Install Win98 or ME. 
have Master Chief step on it. 
give it to a baby. 
get a superelectromagent and use it for testing. 
Take off the top, plug it in, and sandpaper it (ahhhh). 
Just a few ideas.


----------



## brian (Aug 2, 2007)

easy... thermite... :B


----------



## The_Beast (Aug 2, 2007)

thermite


http://youtube.com/watch?v=Hn8Vo2UDvj0


----------



## tool72 (Aug 2, 2007)

LOL. kof2000 thats funny. i would microwave it, piss on it, gas it up, light it on fire, let it go out, stomp on it, saw it in half, insert it rectally, shit it out, and then i get banned from the computer forum woo!


----------



## The_Beast (Aug 2, 2007)

The thermite melted the whole thing

Some guy was pissed off by his boss. The guy dumped thermite on the hood of his bosses car(BMW). The thermite melted a hole though the engine and 3" in to the black top before it stopped


----------



## Shane (Aug 3, 2007)

i would smash it with a sledgehammer,Run over it with the car...put petrol (Gas) and set it alite then strap it to a rocket firework and blast it away


----------



## brian (Aug 3, 2007)

or liquad oxygen. hamer.  (may need a vacume)


----------



## Shane (Aug 3, 2007)

brianmay27 said:


> or liquad oxygen. hamer.  (may need a vacume)

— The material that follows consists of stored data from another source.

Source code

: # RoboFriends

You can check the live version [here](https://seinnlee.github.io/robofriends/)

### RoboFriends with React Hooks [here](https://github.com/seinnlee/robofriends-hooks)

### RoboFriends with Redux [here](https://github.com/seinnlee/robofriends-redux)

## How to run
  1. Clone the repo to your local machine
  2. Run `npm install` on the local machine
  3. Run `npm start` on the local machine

actualy ive seen a vid of ...they submergedit in Liquid nitrogen then dropped it down several floors and it didnt smash,It just dented.


----------



## brian (Aug 3, 2007)

poo! how much colder is liqual o2 then liq nitro?


----------



## hpi (Aug 3, 2007)

Run it over with a tank.

Shoot it with a 50 cal exploding round or armor piercing round.

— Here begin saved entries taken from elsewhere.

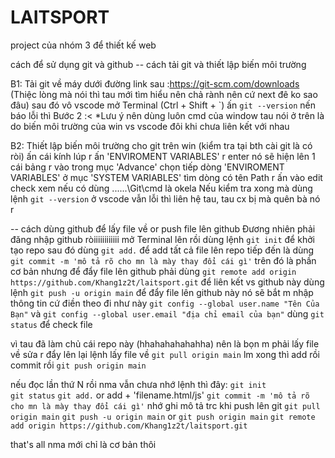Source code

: # LAITSPORT
project của nhóm 3 để thiết kế web

cách để sử dụng git và github 
-- cách tải git và thiết lập biến môi trường

B1: Tải git về máy dưới đường link sau :https://git-scm.com/downloads
    (Thiệc lòng mà nói thì tau mới tìm hiểu nên chả rành nên cứ next đê ko sao đâu) 
    sau đó vô vscode mở Terminal (Ctrl + Shift + `) ấn ``git --version`` nến báo lỗi thì Bước 2 :<
    *Lưu ý nên dùng luôn cmd của window tau nói ở trên là do biến môi trường của win vs vscode đôi khi chưa liên kết với nhau

B2: Thiết lập biến môi trường cho git trên win (kiểm tra tại bth cài git là có ròi)
    ấn cái kính lúp r ấn 'ENVIROMENT VARIABLES' r enter nó sẽ hiện lên 1 cái bảng r vào trong mục 'Advance' chọn tiếp dòng 'ENVIROMENT VARIABLES'
    ở mục 'SYSTEM VARIABLES' tìm dòng có tên Path r ấn vào edit check xem nếu có dùng ..\....\Git\cmd là okela
    Nếu kiểm tra xong mà dùng lệnh ``git --version`` ở vscode vẫn lỗi thì liên hệ tau, tau cx bị mà quên bà nó r 


-- cách dùng github để lấy file về or push file lên github 
Đương nhiên phải đăng nhập github ròiiiiiiiiiiii
mở Terminal lên rồi dùng lệnh ``git init`` để khởi tạo repo 
sau đó dùng ``git add.`` để add tất cả file lên repo 
tiếp đến là dùng ``git commit -m 'mô tả rõ cho mn là mày thay đổi cái gì'``
trên đó là phần cơ bản nhưng để đẩy file lên github phải dùng ``git remote add origin https://github.com/Khang1z2t/laitsport.git`` để liên kết vs github này 
dùng lệnh ``git push -u origin main`` để đẩy file lên github này 
nó sẽ bắt m nhập thông tin cứ điền theo đi như này ``git config --global user.name "Tên Của Bạn"`` và ``git config --global user.email "địa chỉ email của bạn"``
dùng ``git status`` để check file 


vì tau đã làm chủ cái repo này (hhahahahahahha) nên là bọn m phải lấy file về sửa r đẩy lên lại
lệnh lấy file về ``git pull origin main``
lm xong thì add rồi commit rồi ``git push origin main``


nếu đọc lần thứ N rồi nma vẫn chưa nhớ lệnh thì đây:
``git init``  
``git status``
``git add.`` or add + 'filename.html/js'
``git commit -m 'mô tả rõ cho mn là mày thay đổi cái gì'`` nhớ ghi mô tả trc khi push lên git 
``git pull origin main``
``git push -u origin main`` or ``git push origin main``
``git remote add origin https://github.com/Khang1z2t/laitsport.git``

that's all nma mới chỉ là cơ bản thôi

Launch a tomahawk cruise missile at it.

Thered be nothing left of the hdd with those 3 methods that's for sure.


----------



## brian (Aug 3, 2007)

got it... will it blend... get a blend tec blender and see if it will blend

willitblend.com


----------



## Jonyboy (Aug 3, 2007)

brianmay27 said:


> poo! how much colder is liqual o2 then liq nitro?



Lig nitro is colder (sub-zero).

Lets crush it with a tank!


----------



## Ambushed (Aug 3, 2007)

Get it to look at you


----------



## salman (Aug 3, 2007)

brianmay27 said:


> got it... will it blend... get a blend tec blender and see if it will blend
> 
> willitblend.com



Their video's are really good, the one where they blend the toy cars is my fav.


----------



## tlarkin (Aug 3, 2007)

Jabes said:


> do a low level format



data is still recoverable after low level formatting.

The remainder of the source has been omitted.